◆ **Exercise**
Your answer should be an exact copy of every record.

◆ **Supplied records**

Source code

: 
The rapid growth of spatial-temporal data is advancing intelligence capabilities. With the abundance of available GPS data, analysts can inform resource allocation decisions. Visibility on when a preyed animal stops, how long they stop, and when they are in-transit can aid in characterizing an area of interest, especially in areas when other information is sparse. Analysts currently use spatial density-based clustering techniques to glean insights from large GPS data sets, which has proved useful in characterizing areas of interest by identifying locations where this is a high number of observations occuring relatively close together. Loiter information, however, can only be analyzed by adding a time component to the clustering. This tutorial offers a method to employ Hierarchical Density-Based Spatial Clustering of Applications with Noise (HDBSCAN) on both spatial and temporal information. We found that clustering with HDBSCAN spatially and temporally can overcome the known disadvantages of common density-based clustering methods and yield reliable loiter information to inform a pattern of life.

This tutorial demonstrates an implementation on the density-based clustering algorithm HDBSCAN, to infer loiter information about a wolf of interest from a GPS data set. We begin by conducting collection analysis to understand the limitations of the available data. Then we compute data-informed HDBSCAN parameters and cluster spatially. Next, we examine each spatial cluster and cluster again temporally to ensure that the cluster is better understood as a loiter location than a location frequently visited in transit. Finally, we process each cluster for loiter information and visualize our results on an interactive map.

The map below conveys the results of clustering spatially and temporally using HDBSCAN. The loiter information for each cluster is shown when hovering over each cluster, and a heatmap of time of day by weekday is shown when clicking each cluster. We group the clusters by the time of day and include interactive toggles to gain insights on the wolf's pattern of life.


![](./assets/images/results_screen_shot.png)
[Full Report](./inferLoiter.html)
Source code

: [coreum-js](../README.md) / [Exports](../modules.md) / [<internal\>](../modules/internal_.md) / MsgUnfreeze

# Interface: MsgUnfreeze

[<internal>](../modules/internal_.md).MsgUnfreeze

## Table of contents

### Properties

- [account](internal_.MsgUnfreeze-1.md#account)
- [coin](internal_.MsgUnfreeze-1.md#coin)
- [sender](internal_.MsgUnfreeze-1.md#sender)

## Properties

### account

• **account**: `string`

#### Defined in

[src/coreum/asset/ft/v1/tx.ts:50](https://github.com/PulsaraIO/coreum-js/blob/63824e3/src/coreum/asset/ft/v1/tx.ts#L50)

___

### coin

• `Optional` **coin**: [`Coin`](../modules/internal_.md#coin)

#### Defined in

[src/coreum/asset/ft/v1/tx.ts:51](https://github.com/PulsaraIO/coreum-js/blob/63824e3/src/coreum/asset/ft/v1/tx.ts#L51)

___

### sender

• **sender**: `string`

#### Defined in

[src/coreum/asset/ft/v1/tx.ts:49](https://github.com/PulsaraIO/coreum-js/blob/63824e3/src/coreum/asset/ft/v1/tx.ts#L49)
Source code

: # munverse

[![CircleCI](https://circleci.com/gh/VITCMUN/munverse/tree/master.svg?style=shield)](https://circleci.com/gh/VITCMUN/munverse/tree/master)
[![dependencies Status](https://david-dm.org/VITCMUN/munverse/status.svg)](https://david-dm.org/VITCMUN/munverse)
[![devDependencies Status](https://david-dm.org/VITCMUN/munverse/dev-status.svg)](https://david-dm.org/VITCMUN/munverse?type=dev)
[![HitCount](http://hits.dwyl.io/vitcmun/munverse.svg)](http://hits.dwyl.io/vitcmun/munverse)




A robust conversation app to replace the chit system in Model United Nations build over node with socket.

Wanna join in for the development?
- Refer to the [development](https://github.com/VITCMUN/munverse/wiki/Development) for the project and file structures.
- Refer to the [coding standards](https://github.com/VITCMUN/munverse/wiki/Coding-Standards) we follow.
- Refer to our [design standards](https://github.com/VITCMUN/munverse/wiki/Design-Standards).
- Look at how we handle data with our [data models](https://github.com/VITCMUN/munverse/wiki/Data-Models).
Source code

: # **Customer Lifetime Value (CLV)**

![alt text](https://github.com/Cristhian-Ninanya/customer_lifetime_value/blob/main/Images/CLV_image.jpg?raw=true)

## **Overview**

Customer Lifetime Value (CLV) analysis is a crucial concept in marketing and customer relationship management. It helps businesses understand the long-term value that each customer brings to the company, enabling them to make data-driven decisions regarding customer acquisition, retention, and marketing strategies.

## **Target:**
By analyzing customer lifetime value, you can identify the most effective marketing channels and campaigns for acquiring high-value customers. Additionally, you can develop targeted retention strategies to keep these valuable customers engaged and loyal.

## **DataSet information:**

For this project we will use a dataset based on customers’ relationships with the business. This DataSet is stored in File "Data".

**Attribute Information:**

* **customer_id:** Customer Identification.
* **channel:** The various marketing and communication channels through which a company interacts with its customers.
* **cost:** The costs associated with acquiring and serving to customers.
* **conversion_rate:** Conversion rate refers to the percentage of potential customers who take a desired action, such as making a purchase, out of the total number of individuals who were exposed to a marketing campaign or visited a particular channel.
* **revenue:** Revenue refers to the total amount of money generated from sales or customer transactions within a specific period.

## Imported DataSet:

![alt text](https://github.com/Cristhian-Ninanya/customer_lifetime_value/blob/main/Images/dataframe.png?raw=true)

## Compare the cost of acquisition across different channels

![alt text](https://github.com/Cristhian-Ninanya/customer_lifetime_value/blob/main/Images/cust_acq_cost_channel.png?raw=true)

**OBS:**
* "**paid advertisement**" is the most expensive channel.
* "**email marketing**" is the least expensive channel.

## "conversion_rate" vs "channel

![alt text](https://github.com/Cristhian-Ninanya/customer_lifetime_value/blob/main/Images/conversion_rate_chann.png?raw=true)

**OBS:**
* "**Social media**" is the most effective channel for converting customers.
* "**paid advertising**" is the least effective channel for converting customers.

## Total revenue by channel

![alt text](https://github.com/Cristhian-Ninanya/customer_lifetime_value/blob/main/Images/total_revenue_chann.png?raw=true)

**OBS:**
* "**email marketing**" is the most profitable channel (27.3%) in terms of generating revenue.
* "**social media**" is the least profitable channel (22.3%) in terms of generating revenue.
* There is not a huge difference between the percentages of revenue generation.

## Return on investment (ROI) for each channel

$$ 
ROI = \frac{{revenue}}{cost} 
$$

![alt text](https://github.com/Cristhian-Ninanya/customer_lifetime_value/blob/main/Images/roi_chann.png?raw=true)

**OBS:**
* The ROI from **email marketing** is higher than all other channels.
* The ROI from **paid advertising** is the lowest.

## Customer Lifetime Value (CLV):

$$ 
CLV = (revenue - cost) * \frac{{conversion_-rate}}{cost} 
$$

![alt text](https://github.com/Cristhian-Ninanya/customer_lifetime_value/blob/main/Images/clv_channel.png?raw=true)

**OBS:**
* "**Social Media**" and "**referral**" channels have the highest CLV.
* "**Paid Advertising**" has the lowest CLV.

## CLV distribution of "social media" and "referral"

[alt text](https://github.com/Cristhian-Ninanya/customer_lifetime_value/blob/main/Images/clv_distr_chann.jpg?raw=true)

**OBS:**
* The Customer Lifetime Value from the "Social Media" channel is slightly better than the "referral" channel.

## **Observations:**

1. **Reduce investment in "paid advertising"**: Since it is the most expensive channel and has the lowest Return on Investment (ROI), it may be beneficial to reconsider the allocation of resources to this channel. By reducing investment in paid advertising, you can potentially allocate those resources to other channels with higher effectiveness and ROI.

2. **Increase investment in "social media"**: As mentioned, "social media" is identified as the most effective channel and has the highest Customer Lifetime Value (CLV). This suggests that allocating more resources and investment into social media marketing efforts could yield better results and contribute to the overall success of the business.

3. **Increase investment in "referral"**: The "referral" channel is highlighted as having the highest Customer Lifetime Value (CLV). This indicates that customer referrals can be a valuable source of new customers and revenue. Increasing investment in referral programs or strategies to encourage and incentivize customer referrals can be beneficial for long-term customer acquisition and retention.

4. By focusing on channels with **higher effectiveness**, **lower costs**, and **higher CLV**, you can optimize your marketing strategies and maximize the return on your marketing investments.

◆ **Written solution**
Source code

: 
The rapid growth of spatial-temporal data is advancing intelligence capabilities. With the abundance of available GPS data, analysts can inform resource allocation decisions. Visibility on when a preyed animal stops, how long they stop, and when they are in-transit can aid in characterizing an area of interest, especially in areas when other information is sparse. Analysts currently use spatial density-based clustering techniques to glean insights from large GPS data sets, which has proved useful in characterizing areas of interest by identifying locations where this is a high number of observations occuring relatively close together. Loiter information, however, can only be analyzed by adding a time component to the clustering. This tutorial offers a method to employ Hierarchical Density-Based Spatial Clustering of Applications with Noise (HDBSCAN) on both spatial and temporal information. We found that clustering with HDBSCAN spatially and temporally can overcome the known disadvantages of common density-based clustering methods and yield reliable loiter information to inform a pattern of life.

This tutorial demonstrates an implementation on the density-based clustering algorithm HDBSCAN, to infer loiter information about a wolf of interest from a GPS data set. We begin by conducting collection analysis to understand the limitations of the available data. Then we compute data-informed HDBSCAN parameters and cluster spatially. Next, we examine each spatial cluster and cluster again temporally to ensure that the cluster is better understood as a loiter location than a location frequently visited in transit. Finally, we process each cluster for loiter information and visualize our results on an interactive map.

The map below conveys the results of clustering spatially and temporally using HDBSCAN. The loiter information for each cluster is shown when hovering over each cluster, and a heatmap of time of day by weekday is shown when clicking each cluster. We group the clusters by the time of day and include interactive toggles to gain insights on the wolf's pattern of life.


![](./assets/images/results_screen_shot.png)
[Full Report](./inferLoiter.html)
Source code

: [coreum-js](../README.md) / [Exports](../modules.md) / [<internal\>](../modules/internal_.md) / MsgUnfreeze

# Interface: MsgUnfreeze

[<internal>](../modules/internal_.md).MsgUnfreeze

## Table of contents

### Properties

- [account](internal_.MsgUnfreeze-1.md#account)
- [coin](internal_.MsgUnfreeze-1.md#coin)
- [sender](internal_.MsgUnfreeze-1.md#sender)

## Properties

### account

• **account**: `string`

#### Defined in

[src/coreum/asset/ft/v1/tx.ts:50](https://github.com/PulsaraIO/coreum-js/blob/63824e3/src/coreum/asset/ft/v1/tx.ts#L50)

___

### coin

• `Optional` **coin**: [`Coin`](../modules/internal_.md#coin)

#### Defined in

[src/coreum/asset/ft/v1/tx.ts:51](https://github.com/PulsaraIO/coreum-js/blob/63824e3/src/coreum/asset/ft/v1/tx.ts#L51)

___

### sender

• **sender**: `string`

#### Defined in

[src/coreum/asset/ft/v1/tx.ts:49](https://github.com/PulsaraIO/coreum-js/blob/63824e3/src/coreum/asset/ft/v1/tx.ts#L49)
Source code

: # munverse

[![CircleCI](https://circleci.com/gh/VITCMUN/munverse/tree/master.svg?style=shield)](https://circleci.com/gh/VITCMUN/munverse/tree/master)
[![dependencies Status](https://david-dm.org/VITCMUN/munverse/status.svg)](https://david-dm.org/VITCMUN/munverse)
[![devDependencies Status](https://david-dm.org/VITCMUN/munverse/dev-status.svg)](https://david-dm.org/VITCMUN/munverse?type=dev)
[![HitCount](http://hits.dwyl.io/vitcmun/munverse.svg)](http://hits.dwyl.io/vitcmun/munverse)




A robust conversation app to replace the chit system in Model United Nations build over node with socket.

Wanna join in for the development?
- Refer to the [development](https://github.com/VITCMUN/munverse/wiki/Development) for the project and file structures.
- Refer to the [coding standards](https://github.com/VITCMUN/munverse/wiki/Coding-Standards) we follow.
- Refer to our [design standards](https://github.com/VITCMUN/munverse/wiki/Design-Standards).
- Look at how we handle data with our [data models](https://github.com/VITCMUN/munverse/wiki/Data-Models).
Source code

: # **Customer Lifetime Value (CLV)**

![alt text](https://github.com/Cristhian-Ninanya/customer_lifetime_value/blob/main/Images/CLV_image.jpg?raw=true)

## **Overview**

Customer Lifetime Value (CLV) analysis is a crucial concept in marketing and customer relationship management. It helps businesses understand the long-term value that each customer brings to the company, enabling them to make data-driven decisions regarding customer acquisition, retention, and marketing strategies.

## **Target:**
By analyzing customer lifetime value, you can identify the most effective marketing channels and campaigns for acquiring high-value customers. Additionally, you can develop targeted retention strategies to keep these valuable customers engaged and loyal.

## **DataSet information:**

For this project we will use a dataset based on customers’ relationships with the business. This DataSet is stored in File "Data".

**Attribute Information:**

* **customer_id:** Customer Identification.
* **channel:** The various marketing and communication channels through which a company interacts with its customers.
* **cost:** The costs associated with acquiring and serving to customers.
* **conversion_rate:** Conversion rate refers to the percentage of potential customers who take a desired action, such as making a purchase, out of the total number of individuals who were exposed to a marketing campaign or visited a particular channel.
* **revenue:** Revenue refers to the total amount of money generated from sales or customer transactions within a specific period.

## Imported DataSet:

![alt text](https://github.com/Cristhian-Ninanya/customer_lifetime_value/blob/main/Images/dataframe.png?raw=true)

## Compare the cost of acquisition across different channels

![alt text](https://github.com/Cristhian-Ninanya/customer_lifetime_value/blob/main/Images/cust_acq_cost_channel.png?raw=true)

**OBS:**
* "**paid advertisement**" is the most expensive channel.
* "**email marketing**" is the least expensive channel.

## "conversion_rate" vs "channel

![alt text](https://github.com/Cristhian-Ninanya/customer_lifetime_value/blob/main/Images/conversion_rate_chann.png?raw=true)

**OBS:**
* "**Social media**" is the most effective channel for converting customers.
* "**paid advertising**" is the least effective channel for converting customers.

## Total revenue by channel

![alt text](https://github.com/Cristhian-Ninanya/customer_lifetime_value/blob/main/Images/total_revenue_chann.png?raw=true)

**OBS:**
* "**email marketing**" is the most profitable channel (27.3%) in terms of generating revenue.
* "**social media**" is the least profitable channel (22.3%) in terms of generating revenue.
* There is not a huge difference between the percentages of revenue generation.

## Return on investment (ROI) for each channel

$$ 
ROI = \frac{{revenue}}{cost} 
$$

![alt text](https://github.com/Cristhian-Ninanya/customer_lifetime_value/blob/main/Images/roi_chann.png?raw=true)

**OBS:**
* The ROI from **email marketing** is higher than all other channels.
* The ROI from **paid advertising** is the lowest.

## Customer Lifetime Value (CLV):

$$ 
CLV = (revenue - cost) * \frac{{conversion_-rate}}{cost} 
$$

![alt text](https://github.com/Cristhian-Ninanya/customer_lifetime_value/blob/main/Images/clv_channel.png?raw=true)

**OBS:**
* "**Social Media**" and "**referral**" channels have the highest CLV.
* "**Paid Advertising**" has the lowest CLV.

## CLV distribution of "social media" and "referral"

[alt text](https://github.com/Cristhian-Ninanya/customer_lifetime_value/blob/main/Images/clv_distr_chann.jpg?raw=true)

**OBS:**
* The Customer Lifetime Value from the "Social Media" channel is slightly better than the "referral" channel.

## **Observations:**

1. **Reduce investment in "paid advertising"**: Since it is the most expensive channel and has the lowest Return on Investment (ROI), it may be beneficial to reconsider the allocation of resources to this channel. By reducing investment in paid advertising, you can potentially allocate those resources to other channels with higher effectiveness and ROI.

2. **Increase investment in "social media"**: As mentioned, "social media" is identified as the most effective channel and has the highest Customer Lifetime Value (CLV). This suggests that allocating more resources and investment into social media marketing efforts could yield better results and contribute to the overall success of the business.

3. **Increase investment in "referral"**: The "referral" channel is highlighted as having the highest Customer Lifetime Value (CLV). This indicates that customer referrals can be a valuable source of new customers and revenue. Increasing investment in referral programs or strategies to encourage and incentivize customer referrals can be beneficial for long-term customer acquisition and retention.

4. By focusing on channels with **higher effectiveness**, **lower costs**, and **higher CLV**, you can optimize your marketing strategies and maximize the return on your marketing investments.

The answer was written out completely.